Median: Middle Value, Midpoint in a Range of Values

August 25, 2024 3 min read Mathematics Statistics Statistics Data Analysis Descriptive Statistics Central Tendency Median

The median is a statistical measure that represents the middle value in a range of values, offering a robust representation of a data set by reducing the impact of outliers.

On this page

The median is a statistical measure that identifies the middle value in a data set where half the numbers are above and half are below. Unlike the mean, the median does not get affected by extreme values or outliers, making it a reliable measure of central tendency.

Types of Data Sets§

Odd Number of Observations§

When the data set contains an odd number of observations, the median is simply the middle number:

\text{Median} = X\left(\frac{n+1}{2}\right)

where

n

is the number of observations.

Even Number of Observations§

For an even number of observations, the median is the average of the two middle numbers:

\text{Median} = \frac{X\left(\frac{n}{2}\right) + X\left(\frac{n}{2} + 1\right)}{2}

Special Considerations§

Robustness to Outliers§

The median is less sensitive to outliers compared to the mean.

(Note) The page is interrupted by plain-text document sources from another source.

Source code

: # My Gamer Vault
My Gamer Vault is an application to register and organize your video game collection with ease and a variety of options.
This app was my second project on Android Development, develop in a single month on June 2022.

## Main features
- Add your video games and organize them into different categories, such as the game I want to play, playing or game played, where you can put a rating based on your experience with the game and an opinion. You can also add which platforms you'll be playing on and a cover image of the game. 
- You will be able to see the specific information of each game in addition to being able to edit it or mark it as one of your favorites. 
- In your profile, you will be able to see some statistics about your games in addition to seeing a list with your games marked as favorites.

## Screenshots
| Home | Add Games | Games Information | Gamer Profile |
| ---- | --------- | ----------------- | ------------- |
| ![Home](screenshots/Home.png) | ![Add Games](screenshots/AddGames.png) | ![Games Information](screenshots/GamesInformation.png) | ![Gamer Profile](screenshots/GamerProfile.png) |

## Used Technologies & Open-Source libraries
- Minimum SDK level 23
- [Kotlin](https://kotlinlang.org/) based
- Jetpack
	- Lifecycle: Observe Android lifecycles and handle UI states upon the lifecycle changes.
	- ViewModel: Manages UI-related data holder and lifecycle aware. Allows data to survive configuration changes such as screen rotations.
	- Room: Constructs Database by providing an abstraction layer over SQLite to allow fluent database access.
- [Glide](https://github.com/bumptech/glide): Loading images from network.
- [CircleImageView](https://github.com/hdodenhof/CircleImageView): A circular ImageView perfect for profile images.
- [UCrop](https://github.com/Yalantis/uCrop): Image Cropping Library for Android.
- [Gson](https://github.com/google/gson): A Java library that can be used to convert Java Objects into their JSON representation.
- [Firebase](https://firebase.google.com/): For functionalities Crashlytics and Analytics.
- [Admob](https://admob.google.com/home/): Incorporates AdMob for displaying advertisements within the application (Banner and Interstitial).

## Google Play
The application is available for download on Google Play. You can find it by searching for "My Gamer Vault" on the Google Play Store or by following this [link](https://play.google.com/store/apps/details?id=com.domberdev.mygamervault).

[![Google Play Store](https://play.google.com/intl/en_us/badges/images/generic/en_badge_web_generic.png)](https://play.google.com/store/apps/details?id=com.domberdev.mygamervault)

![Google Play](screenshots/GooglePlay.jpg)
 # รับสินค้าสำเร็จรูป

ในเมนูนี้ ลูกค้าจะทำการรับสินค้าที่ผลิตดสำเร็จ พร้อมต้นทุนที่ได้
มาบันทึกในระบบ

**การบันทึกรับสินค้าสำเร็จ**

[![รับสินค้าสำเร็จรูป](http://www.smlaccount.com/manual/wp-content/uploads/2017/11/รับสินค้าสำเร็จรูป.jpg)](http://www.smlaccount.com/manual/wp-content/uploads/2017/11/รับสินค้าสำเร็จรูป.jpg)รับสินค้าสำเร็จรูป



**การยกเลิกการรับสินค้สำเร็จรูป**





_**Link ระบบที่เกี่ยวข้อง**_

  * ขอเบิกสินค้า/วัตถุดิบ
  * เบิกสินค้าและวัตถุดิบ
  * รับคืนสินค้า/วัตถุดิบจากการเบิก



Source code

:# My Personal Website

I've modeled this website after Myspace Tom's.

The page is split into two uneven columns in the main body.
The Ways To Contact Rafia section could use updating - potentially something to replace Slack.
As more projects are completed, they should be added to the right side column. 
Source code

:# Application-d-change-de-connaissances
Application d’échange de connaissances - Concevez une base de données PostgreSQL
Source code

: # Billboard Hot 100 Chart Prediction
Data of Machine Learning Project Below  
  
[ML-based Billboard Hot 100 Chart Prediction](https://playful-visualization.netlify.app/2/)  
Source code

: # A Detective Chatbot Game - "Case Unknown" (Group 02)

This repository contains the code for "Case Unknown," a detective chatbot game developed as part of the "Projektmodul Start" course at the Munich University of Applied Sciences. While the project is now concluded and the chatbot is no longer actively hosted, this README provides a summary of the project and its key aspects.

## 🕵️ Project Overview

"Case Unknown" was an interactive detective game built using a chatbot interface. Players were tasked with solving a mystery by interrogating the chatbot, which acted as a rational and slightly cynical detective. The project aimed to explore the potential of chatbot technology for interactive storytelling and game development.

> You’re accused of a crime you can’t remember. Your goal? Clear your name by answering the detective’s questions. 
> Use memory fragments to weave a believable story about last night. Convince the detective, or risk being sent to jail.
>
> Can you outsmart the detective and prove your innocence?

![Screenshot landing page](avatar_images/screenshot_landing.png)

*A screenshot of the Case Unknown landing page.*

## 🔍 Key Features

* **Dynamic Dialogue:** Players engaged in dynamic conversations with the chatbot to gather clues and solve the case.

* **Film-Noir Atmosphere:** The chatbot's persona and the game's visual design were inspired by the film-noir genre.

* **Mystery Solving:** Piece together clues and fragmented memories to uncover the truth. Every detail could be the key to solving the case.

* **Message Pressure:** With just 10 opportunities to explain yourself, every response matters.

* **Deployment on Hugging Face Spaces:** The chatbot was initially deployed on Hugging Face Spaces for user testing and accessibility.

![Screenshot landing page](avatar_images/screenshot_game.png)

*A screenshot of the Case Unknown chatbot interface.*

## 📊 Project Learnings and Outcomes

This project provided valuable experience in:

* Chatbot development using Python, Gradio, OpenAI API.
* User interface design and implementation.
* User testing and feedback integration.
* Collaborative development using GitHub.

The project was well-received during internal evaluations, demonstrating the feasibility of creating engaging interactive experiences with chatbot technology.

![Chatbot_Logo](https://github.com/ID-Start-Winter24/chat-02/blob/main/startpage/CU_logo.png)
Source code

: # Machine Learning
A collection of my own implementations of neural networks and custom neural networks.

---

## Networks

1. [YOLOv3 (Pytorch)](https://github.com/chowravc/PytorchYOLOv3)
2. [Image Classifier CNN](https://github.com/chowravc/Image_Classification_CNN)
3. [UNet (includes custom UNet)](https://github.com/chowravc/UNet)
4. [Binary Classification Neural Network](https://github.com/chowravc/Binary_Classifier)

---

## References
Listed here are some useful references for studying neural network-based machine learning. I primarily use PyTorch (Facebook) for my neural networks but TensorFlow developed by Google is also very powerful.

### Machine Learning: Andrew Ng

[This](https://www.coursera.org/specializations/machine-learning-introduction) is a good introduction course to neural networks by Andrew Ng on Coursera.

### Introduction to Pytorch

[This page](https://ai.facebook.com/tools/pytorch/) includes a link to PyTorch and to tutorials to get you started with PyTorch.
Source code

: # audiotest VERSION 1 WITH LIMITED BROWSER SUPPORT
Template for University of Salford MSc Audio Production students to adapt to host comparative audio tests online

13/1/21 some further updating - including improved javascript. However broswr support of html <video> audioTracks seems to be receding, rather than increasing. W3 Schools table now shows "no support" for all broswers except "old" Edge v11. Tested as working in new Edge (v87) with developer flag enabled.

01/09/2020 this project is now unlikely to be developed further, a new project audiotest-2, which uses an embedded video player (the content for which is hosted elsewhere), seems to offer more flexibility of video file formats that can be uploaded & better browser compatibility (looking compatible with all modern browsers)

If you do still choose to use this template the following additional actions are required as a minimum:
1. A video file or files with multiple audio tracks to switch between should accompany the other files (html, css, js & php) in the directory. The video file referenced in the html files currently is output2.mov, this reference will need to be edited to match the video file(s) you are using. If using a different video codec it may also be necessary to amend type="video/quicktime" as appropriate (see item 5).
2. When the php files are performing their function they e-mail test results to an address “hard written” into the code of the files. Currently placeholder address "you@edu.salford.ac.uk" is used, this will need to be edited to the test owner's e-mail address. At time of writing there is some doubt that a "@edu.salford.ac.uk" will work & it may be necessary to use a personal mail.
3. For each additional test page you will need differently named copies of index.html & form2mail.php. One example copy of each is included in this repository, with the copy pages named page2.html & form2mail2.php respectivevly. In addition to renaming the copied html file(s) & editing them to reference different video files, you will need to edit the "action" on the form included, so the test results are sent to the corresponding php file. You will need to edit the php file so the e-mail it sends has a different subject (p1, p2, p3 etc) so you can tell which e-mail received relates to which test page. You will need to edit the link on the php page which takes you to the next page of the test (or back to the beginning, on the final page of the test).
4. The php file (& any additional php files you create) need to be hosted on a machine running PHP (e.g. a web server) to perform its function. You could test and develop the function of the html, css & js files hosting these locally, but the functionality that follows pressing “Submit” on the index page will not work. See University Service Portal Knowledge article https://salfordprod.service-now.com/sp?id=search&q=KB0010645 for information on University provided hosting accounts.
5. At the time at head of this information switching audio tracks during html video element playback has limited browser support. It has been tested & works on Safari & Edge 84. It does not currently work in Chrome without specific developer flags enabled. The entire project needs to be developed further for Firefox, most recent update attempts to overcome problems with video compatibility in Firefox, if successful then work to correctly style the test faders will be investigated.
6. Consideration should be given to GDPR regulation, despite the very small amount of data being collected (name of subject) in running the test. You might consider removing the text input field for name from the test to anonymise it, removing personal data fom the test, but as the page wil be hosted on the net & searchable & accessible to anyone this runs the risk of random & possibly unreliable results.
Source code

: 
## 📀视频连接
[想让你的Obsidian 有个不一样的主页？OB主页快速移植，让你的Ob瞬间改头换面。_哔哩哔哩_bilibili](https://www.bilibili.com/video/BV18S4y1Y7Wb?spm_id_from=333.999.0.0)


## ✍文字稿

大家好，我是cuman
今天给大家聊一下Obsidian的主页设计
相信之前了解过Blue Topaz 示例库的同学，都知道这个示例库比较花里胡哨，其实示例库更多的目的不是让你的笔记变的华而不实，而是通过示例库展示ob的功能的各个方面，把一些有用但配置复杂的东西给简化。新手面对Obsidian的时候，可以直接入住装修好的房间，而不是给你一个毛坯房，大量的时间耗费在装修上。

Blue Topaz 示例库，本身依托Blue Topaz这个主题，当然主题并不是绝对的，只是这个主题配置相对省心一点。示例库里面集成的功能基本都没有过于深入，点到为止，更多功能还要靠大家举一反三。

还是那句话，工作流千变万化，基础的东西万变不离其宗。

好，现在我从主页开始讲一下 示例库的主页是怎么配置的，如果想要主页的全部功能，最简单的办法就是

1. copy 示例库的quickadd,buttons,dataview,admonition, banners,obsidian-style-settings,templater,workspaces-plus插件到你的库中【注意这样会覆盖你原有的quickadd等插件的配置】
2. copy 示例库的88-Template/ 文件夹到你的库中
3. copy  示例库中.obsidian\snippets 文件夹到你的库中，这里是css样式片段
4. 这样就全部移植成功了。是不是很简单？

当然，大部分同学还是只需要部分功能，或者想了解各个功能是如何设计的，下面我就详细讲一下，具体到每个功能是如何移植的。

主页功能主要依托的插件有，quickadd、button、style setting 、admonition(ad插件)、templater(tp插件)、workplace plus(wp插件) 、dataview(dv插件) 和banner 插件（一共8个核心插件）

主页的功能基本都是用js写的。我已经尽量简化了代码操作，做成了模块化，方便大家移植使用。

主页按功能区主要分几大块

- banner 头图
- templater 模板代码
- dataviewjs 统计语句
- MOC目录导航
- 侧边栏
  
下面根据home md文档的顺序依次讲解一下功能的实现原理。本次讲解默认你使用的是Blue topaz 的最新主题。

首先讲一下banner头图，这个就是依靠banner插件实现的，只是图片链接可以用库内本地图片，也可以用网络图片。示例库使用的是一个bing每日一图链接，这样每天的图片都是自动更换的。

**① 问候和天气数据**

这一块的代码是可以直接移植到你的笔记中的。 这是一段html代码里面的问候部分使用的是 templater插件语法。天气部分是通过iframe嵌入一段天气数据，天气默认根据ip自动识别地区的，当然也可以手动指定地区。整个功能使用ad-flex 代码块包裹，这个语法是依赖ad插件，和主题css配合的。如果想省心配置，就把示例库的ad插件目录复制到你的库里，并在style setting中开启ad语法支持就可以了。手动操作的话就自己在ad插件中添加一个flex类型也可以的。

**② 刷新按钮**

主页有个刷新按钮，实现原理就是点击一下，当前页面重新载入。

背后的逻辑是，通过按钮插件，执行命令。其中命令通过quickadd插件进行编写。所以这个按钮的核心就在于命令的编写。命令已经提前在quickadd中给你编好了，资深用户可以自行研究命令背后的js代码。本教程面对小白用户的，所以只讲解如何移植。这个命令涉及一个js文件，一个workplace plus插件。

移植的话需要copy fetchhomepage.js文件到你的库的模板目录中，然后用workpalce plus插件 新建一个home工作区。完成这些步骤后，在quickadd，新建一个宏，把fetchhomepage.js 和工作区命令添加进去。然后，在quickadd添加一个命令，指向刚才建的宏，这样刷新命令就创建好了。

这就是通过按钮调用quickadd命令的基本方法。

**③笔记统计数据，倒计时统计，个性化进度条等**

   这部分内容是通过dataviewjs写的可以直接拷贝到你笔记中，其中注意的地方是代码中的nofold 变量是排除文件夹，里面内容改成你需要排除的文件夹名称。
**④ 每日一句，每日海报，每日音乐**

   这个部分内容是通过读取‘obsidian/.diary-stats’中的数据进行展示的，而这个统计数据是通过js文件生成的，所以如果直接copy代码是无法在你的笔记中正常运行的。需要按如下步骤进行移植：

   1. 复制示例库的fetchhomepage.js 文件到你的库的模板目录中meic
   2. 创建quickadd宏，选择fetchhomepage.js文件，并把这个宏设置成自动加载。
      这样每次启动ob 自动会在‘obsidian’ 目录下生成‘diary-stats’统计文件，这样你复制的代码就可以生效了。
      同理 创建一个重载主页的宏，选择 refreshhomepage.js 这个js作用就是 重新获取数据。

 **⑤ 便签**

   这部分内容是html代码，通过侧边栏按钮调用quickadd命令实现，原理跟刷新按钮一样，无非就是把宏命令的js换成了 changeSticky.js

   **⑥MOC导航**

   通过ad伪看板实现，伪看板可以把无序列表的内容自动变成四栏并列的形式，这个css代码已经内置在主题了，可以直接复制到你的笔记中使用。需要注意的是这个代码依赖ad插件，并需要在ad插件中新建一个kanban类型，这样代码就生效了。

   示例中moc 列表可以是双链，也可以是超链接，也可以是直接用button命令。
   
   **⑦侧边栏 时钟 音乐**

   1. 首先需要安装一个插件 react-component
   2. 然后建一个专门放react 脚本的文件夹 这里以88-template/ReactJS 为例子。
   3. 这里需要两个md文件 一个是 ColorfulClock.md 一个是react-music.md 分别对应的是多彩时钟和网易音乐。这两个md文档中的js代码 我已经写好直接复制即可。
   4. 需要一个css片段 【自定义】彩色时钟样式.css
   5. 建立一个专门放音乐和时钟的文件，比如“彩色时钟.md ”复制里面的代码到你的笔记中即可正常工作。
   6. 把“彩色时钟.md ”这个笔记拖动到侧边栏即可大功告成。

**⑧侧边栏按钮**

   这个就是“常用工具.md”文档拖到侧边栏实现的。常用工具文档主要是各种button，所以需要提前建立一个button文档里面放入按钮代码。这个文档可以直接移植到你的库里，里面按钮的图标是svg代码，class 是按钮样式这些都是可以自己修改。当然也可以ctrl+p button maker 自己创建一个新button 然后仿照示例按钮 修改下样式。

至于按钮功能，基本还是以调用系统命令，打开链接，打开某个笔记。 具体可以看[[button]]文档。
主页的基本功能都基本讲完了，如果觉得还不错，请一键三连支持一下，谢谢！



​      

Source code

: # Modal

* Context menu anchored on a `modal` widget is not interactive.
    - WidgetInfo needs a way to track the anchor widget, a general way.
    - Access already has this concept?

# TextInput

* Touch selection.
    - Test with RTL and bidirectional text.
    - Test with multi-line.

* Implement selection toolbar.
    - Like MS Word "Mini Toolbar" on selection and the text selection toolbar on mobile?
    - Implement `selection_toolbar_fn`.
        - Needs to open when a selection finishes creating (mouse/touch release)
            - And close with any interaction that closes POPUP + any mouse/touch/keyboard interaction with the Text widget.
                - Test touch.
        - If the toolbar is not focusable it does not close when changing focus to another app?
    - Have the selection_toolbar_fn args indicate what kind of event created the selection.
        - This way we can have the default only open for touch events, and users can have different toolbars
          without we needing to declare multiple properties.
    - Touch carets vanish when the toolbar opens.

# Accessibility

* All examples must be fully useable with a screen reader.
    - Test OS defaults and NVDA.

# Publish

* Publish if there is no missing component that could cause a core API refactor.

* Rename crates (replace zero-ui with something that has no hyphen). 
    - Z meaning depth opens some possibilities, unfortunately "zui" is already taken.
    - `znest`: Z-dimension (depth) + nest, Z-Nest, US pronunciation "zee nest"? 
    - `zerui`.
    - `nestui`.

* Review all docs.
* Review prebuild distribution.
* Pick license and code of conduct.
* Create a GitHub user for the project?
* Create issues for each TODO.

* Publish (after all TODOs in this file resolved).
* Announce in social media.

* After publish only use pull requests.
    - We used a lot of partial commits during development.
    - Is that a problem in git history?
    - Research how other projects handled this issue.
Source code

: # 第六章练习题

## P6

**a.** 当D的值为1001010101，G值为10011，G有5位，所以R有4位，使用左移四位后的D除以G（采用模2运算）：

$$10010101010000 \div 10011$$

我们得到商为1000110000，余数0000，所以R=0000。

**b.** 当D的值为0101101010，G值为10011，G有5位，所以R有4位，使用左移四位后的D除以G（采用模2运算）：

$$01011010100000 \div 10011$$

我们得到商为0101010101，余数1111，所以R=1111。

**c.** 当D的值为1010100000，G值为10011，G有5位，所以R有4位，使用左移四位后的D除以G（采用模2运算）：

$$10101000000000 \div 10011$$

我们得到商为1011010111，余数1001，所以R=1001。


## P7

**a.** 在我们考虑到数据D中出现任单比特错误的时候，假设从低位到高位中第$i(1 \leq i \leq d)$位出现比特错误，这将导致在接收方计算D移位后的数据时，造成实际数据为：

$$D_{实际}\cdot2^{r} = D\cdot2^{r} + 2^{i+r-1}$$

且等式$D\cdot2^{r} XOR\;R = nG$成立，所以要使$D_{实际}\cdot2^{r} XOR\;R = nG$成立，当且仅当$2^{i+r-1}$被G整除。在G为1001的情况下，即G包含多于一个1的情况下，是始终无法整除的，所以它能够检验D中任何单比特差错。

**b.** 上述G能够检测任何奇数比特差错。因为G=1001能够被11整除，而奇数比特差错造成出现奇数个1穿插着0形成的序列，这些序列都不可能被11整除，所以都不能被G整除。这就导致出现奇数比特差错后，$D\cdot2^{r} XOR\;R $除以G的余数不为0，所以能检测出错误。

This makes it particularly useful in skewed distributions or when there are anomalous values.

Applicability§

The median is widely used in various fields, such as economics, finance, and medicine, to provide a measure of central tendency without the influence of long tails or outliers.

Examples§

Example with Odd Number of Observations§

Consider the data set: $[3, 1, 4, 1, 5, 9, 2]$

Ordered Data Set: $[1, 1, 2, 3, 4, 5, 9]$
Median: $3$

Example with Even Number of Observations§

Consider the data set: $[3, 1, 4, 1, 5, 9, 2, 6]$

Ordered Data Set: $[1, 1, 2, 3, 4, 5, 6, 9]$
Median: $\frac{3 + 4}{2} = 3.5$

Historical Context§

The concept of the median as a measure of central tendency dates back to the 13th century but was formalized in the mathematical sense in the 19th century by Francis Galton.

Mean§

The mean is the arithmetic average of a data set, which can be skewed by extreme values:

\text{Mean} = \frac{\sum X_i}{n}

Mode§

The mode is the most frequently occurring value in a data set, useful in categorical data analysis.

FAQs§

Why is the median preferred over the mean in certain situations?

The median is preferred when the data set contains outliers or is skewed because it better represents the central tendency without being influenced by extremes.

Can you find the median in categorical data?

The median is typically used for numerical data, though it can be applied to ordinal data where the values have a clear order.

References§

Galton, Francis. “Typical Laws of Heredity.” Nature (1875).
Hald, A. “Statistical Theory of Sampling.” International Statistical Review (1981).

Summary§

The median is a vital statistical tool for representing the central location of a data set. Its robustness against outliers makes it an invaluable measure in descriptive statistics. Understanding both its calculation and application is essential for accurate data analysis.